**Problem statement:**
Show all lines of the entries in which the word "examples" is found.

┌─ Input records

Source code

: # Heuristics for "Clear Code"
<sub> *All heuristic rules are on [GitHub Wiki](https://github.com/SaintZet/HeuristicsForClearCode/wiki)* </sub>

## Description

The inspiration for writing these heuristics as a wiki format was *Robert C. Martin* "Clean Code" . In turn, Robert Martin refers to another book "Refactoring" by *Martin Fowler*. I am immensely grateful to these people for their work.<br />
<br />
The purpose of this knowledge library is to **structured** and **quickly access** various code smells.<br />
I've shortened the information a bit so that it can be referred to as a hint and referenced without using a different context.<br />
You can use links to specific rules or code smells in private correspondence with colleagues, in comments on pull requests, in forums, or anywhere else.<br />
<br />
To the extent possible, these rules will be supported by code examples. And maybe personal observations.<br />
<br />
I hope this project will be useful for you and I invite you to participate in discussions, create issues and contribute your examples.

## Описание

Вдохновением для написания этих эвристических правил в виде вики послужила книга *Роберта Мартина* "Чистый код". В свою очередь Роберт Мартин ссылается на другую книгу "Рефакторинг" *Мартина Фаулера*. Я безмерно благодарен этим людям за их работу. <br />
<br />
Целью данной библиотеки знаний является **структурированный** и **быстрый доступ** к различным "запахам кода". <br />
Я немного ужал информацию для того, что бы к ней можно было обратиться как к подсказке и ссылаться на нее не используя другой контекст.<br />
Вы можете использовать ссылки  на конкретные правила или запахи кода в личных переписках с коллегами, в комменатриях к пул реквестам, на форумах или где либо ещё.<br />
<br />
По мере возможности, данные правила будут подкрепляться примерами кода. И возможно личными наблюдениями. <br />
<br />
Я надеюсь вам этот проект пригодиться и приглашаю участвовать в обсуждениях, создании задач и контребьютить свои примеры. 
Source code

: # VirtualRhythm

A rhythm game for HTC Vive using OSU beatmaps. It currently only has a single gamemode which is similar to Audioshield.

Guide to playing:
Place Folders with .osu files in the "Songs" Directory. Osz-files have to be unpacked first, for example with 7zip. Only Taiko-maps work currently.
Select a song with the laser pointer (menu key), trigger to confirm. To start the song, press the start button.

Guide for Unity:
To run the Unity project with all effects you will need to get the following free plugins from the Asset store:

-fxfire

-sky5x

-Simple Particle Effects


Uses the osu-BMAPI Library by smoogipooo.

└─

**Answer to this problem:**
To the extent possible, these rules will be supported by code examples. And maybe personal observations.<br />
I hope this project will be useful for you and I invite you to participate in discussions, create issues and contribute your examples.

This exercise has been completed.